プラスチック製のリコーダー
今回は、日本にリコーダーが普及した経緯と楽器の構造について書きながら、演奏者のありようと上質の楽器、両方が、音色に大きく関係している点について、ポイントを押さえながら、お伝えしようと思います。
先ずは、プラスチック製のリコーダーの品質向上の歴史について。
日本の音楽教育に使われるようになったのは1950年代末。最初、木製の楽器をドイツから輸入していたようですが、1970年を待たずに、国産プラスチック製品が開発され、扱いが簡単で安価であるため全国的に普及しました。木製の楽器は子供には扱いが難しく、特に湿度の高い日本では衛生面の問題が尽きませんでした。プラスチックのリコーダー誕生の裏にこんな必然があったわけです。
その後1970年代後半に入って、カルチャーセンターブームと古楽ブームを受け、製造目標をより高い位置付けにした品質の高い製品の開発がすすめられました。
全音、ヤマハ、そしてアウロス、と次々にヨーロッパの楽器博物館に保管されている歴史楽器の外寸と内寸を模倣したモデルを販売し始めたのです。プラスチックを流し込む型も接合部分のできないものに変更され、持った時の重さのバランスや、唄口の厚さ、低音から高音までの音色の統一感…など手工業的改善がなされました。
さすがに日本の工業製品、今では学校教材楽器としてだけではなく、プロも感心するほどの仕上がりの楽器としても逆輸出されるほどになり、品質の良さは全世界が認めるところです。
同じ頃、トラヴェルソ(横笛)のプラスチック製コピー楽器も、オリジナル楽器を所有する演奏家の協力を得て試作を重ねた末、製品化されました。この世界最高峰の品質の良さが、1つ目のポイントです。
さて、2つ目に大切なのは、横笛フルートは奏者が音を作る作業に介入しますが、リコーダーとオカリナは、息を吹き込むだけで音が出てしまう点です。

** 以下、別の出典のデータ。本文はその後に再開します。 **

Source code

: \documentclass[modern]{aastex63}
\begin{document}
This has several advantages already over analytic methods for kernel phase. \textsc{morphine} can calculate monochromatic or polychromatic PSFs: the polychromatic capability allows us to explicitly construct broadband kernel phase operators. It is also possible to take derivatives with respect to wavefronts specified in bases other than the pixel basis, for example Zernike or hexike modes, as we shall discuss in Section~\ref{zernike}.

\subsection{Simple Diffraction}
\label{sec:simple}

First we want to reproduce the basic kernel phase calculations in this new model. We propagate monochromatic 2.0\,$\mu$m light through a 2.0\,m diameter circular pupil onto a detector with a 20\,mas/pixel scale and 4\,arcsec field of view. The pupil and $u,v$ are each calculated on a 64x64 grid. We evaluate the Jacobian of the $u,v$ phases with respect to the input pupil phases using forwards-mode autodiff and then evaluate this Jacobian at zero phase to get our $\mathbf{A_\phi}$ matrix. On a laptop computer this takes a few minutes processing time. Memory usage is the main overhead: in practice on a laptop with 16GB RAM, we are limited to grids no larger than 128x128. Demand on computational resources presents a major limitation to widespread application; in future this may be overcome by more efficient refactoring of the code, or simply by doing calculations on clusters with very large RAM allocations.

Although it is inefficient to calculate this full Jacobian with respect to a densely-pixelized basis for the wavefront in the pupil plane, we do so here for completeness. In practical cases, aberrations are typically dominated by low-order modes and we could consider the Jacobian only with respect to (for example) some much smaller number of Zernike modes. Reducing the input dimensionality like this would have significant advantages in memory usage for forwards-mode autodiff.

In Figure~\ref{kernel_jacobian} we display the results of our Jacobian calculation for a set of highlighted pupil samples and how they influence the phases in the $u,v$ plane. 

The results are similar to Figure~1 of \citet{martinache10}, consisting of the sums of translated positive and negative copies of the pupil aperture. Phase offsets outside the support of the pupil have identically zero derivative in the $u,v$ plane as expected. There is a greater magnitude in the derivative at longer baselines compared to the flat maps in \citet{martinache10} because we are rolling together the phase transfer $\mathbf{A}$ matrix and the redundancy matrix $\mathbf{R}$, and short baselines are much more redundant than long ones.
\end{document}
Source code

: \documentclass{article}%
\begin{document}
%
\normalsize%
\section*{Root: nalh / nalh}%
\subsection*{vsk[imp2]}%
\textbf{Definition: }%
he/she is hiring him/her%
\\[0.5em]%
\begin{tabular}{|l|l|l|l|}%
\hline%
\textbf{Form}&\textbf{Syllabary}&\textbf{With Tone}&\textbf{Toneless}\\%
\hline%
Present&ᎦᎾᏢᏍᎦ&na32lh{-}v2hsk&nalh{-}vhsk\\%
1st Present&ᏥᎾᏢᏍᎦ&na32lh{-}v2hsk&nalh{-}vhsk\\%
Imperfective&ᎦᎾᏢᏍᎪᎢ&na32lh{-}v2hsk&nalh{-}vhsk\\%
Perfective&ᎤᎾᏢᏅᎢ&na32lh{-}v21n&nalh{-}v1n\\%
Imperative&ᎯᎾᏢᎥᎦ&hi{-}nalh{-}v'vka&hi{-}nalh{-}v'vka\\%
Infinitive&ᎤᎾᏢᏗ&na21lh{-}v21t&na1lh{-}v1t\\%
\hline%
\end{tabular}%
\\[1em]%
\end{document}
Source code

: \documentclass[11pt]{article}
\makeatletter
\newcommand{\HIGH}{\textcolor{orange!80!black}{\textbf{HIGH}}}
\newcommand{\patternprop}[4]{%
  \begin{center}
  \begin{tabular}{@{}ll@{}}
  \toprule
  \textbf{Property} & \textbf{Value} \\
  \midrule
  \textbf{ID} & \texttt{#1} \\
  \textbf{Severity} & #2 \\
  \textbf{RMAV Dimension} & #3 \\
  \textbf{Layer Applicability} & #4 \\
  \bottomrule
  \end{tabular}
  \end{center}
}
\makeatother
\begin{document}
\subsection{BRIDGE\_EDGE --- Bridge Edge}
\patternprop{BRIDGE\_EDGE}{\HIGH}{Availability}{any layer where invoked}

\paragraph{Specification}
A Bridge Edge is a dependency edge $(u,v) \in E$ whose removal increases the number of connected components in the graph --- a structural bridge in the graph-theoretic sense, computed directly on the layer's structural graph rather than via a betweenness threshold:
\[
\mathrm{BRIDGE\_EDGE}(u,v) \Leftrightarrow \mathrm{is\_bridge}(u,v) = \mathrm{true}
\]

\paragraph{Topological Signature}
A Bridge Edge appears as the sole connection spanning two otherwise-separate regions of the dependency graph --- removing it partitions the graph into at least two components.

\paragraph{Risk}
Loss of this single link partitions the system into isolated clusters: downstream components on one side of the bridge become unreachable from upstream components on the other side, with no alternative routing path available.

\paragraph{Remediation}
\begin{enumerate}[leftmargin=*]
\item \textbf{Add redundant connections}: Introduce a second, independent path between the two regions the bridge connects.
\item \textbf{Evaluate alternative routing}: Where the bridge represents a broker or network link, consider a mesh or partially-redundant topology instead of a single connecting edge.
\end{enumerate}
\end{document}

リコーダーの構造を見てみると、発音システムはとても単純で、奏者の息が100%唄口のウィンドウェーを通り、窓に当たって音が出ます。50%の息は楽器の外へ、残りの息は指で押さえていない指孔から外へ出ることで音高が決まります。
どうでしょうか?奏者自身のありようが瞬時に音に表現される単純な構造がお分かりになったでしょうか?
では、どんな息を楽器に吹き込むかよいのか…。これについては、また改めて書きたいと思います。